From 2003 to mid-2006, if you wanted to buy a new CPU, the chances are that your best option would be some form of Athlon 64. However, when Intel introduced the Core architecture in mid-2006, the K8 architecture, on which the Athlon 64 is based, started to age very badly.
The Athlon 64 3800+ is the last of what was a huge range of single-core Athlon 64s. It's clocked at 2.4GHz and has 512KB of Level 2 cache - specifications that would have elicited sighs of envy from other CPUs two years ago; today, however, such specs are decidedly weedy.

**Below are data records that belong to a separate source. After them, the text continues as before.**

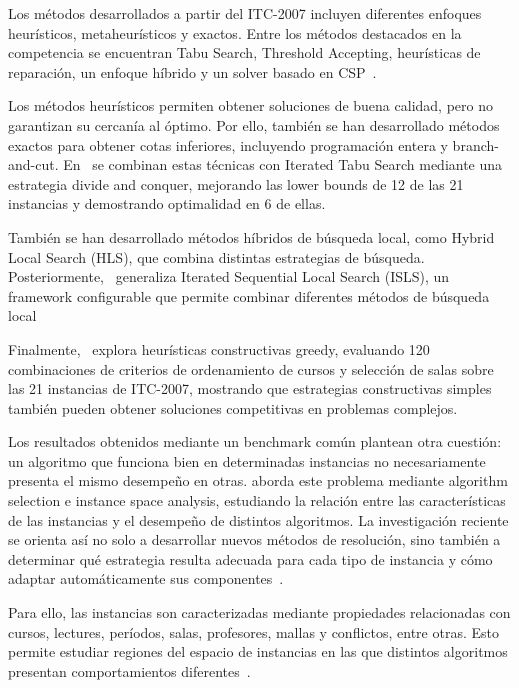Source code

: \documentclass[letter, 10pt]{article}
\begin{document}
Los m\'etodos desarrollados a partir del ITC-2007 incluyen diferentes enfoques heur\'isticos, metaheur\'isticos y exactos. Entre los m\'etodos destacados en la competencia se encuentran Tabu Search, Threshold Accepting, heur\'isticas de reparaci\'on, un enfoque h\'ibrido y un solver basado en CSP~\cite{Ceschia2023Educational}.

Los m\'etodos heur\'isticos permiten obtener soluciones de buena calidad, pero no garantizan su cercan\'ia al \'optimo. Por ello, tambi\'en se han desarrollado m\'etodos exactos para obtener cotas inferiores, incluyendo programaci\'on entera y branch-and-cut. En~\cite{Hao2011LowerBounds} se combinan estas t\'ecnicas con Iterated Tabu Search mediante una estrategia divide and conquer, mejorando las lower bounds de 12 de las 21 instancias y demostrando optimalidad en 6 de ellas.

Tambi\'en se han desarrollado m\'etodos h\'ibridos de b\'usqueda local, como Hybrid Local Search (HLS), que combina distintas estrategias de b\'usqueda. Posteriormente,~\cite{Feutrier2023Landscape} generaliza Iterated Sequential Local Search (ISLS), un framework configurable que permite combinar diferentes m\'etodos de b\'usqueda local

Finalmente,~\cite{Cosar2022Greedy} explora heur\'isticas constructivas greedy, evaluando 120 combinaciones de criterios de ordenamiento de cursos y selecci\'on de salas sobre las 21 instancias de ITC-2007, mostrando que estrategias constructivas simples tambi\'en pueden obtener soluciones competitivas en problemas complejos.

Los resultados obtenidos mediante un benchmark com\'un plantean otra cuesti\'on: un algoritmo que funciona bien en determinadas instancias no necesariamente presenta el mismo desempe\~no en otras. \cite{DeCoster2022AlgorithmSelection} aborda este problema mediante algorithm selection e instance space analysis, estudiando la relaci\'on entre las caracter\'isticas de las instancias y el desempe\~no de distintos algoritmos. La investigaci\'on reciente se orienta as\'i no solo a desarrollar nuevos m\'etodos de resoluci\'on, sino tambi\'en a determinar qu\'e estrategia resulta adecuada para cada tipo de instancia y c\'omo adaptar autom\'aticamente sus componentes~\cite{Feutrier2023Landscape,DeCoster2022AlgorithmSelection}.

Para ello, las instancias son caracterizadas mediante propiedades relacionadas con cursos, lectures, per\'iodos, salas, profesores, mallas y conflictos, entre otras. Esto permite estudiar regiones del espacio de instancias en las que distintos algoritmos presentan comportamientos diferentes~\cite{DeCoster2022AlgorithmSelection}.
\end{document}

The integrated memory controller supports up to PC2-6400 DDR2 RAM, while the CPU supports 64-bit instructions, SSE3, Enhanced Virus Protection and Cool n Quiet. The latter feature means that the CPU will slow down to 1GHz when no foreground tasks are running, thereby cutting power consumption and heat output.
When the Athlon 64 3800+ was first launched, most games weren't sufficiently multithreaded to take advantage of multicore and SMP systems. However, more games are now taking advantage of the prevalence of multicore CPUs. In Supreme Commander, for example, the dual-core Athlon 64 X2 4600+, which also runs at 2.4GHz and has 512KB of Level 2 cache per core, was twice as fast as the Athlon 64 3800+. Other types of applications, such as video encoding, graphics applications and Folding@home, also run much faster on multicore CPUs.
We've passed the point where multicore CPUs provide little benefit, and this can be seen in the single-core Athlon 64's test results. Almost every benchmark we ran on the Athlon 64 3800+ took significantly longer to complete than on the dual and quad-core processors. Given that a dual-core processor will only set you back an extra £7, you'd be mad to buy a single-core Athlon 64 now.